#### [What this task involves]
Set down the lines of the data exactly, starting at the first and stopping after the line containing "A key design".

#### [Exercise material]
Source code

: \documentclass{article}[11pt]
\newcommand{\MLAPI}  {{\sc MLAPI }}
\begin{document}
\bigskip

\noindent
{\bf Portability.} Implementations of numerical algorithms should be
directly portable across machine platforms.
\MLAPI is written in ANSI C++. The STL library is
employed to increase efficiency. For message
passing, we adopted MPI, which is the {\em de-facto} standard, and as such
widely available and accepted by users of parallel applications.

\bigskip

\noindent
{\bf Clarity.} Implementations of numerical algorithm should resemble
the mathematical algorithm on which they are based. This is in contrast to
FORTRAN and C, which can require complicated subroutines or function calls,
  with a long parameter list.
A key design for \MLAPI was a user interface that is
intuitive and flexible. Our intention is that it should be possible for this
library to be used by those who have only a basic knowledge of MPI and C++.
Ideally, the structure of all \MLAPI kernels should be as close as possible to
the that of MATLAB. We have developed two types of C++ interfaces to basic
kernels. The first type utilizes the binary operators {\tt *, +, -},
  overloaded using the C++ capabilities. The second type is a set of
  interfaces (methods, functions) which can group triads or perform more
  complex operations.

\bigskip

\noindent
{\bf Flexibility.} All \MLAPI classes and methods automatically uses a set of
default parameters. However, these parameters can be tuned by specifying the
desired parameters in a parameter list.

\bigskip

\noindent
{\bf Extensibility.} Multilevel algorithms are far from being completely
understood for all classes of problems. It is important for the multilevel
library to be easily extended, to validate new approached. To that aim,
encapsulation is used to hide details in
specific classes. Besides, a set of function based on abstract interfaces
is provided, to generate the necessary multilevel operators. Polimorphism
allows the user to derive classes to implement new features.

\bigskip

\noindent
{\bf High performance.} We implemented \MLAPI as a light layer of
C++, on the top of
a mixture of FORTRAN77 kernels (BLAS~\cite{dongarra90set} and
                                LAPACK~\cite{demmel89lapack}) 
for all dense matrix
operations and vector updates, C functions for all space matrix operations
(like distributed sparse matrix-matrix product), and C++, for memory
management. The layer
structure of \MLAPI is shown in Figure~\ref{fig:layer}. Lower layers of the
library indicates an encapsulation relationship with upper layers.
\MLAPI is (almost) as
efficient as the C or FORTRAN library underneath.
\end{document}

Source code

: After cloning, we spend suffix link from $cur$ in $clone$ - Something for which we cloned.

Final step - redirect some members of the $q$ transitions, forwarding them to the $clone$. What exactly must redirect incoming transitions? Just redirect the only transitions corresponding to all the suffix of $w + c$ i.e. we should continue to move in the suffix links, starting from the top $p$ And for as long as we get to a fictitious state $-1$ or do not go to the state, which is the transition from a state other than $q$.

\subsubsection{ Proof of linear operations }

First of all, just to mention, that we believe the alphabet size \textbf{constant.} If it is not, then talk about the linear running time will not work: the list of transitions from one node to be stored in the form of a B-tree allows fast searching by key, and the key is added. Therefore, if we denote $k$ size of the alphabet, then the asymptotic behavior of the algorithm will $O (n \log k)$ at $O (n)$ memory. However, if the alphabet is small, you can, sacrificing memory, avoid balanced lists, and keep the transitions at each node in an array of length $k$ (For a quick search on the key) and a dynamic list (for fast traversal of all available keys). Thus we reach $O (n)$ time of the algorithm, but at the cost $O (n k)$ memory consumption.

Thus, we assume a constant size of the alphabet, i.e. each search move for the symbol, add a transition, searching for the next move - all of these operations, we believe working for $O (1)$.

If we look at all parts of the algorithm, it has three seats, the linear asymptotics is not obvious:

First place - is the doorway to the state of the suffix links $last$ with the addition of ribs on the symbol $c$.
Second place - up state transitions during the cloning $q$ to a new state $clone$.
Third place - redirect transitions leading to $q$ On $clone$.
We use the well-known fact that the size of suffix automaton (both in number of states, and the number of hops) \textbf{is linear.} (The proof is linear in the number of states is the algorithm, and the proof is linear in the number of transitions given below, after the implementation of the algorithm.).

#### [Solution to the exercise]
Source code

: \documentclass{article}[11pt]
\newcommand{\MLAPI}  {{\sc MLAPI }}
\begin{document}
\bigskip

\noindent
{\bf Portability.} Implementations of numerical algorithms should be
directly portable across machine platforms.
\MLAPI is written in ANSI C++. The STL library is
employed to increase efficiency. For message
passing, we adopted MPI, which is the {\em de-facto} standard, and as such
widely available and accepted by users of parallel applications.

\bigskip

\noindent
{\bf Clarity.} Implementations of numerical algorithm should resemble
the mathematical algorithm on which they are based. This is in contrast to
FORTRAN and C, which can require complicated subroutines or function calls,
  with a long parameter list.
A key design for \MLAPI was a user interface that is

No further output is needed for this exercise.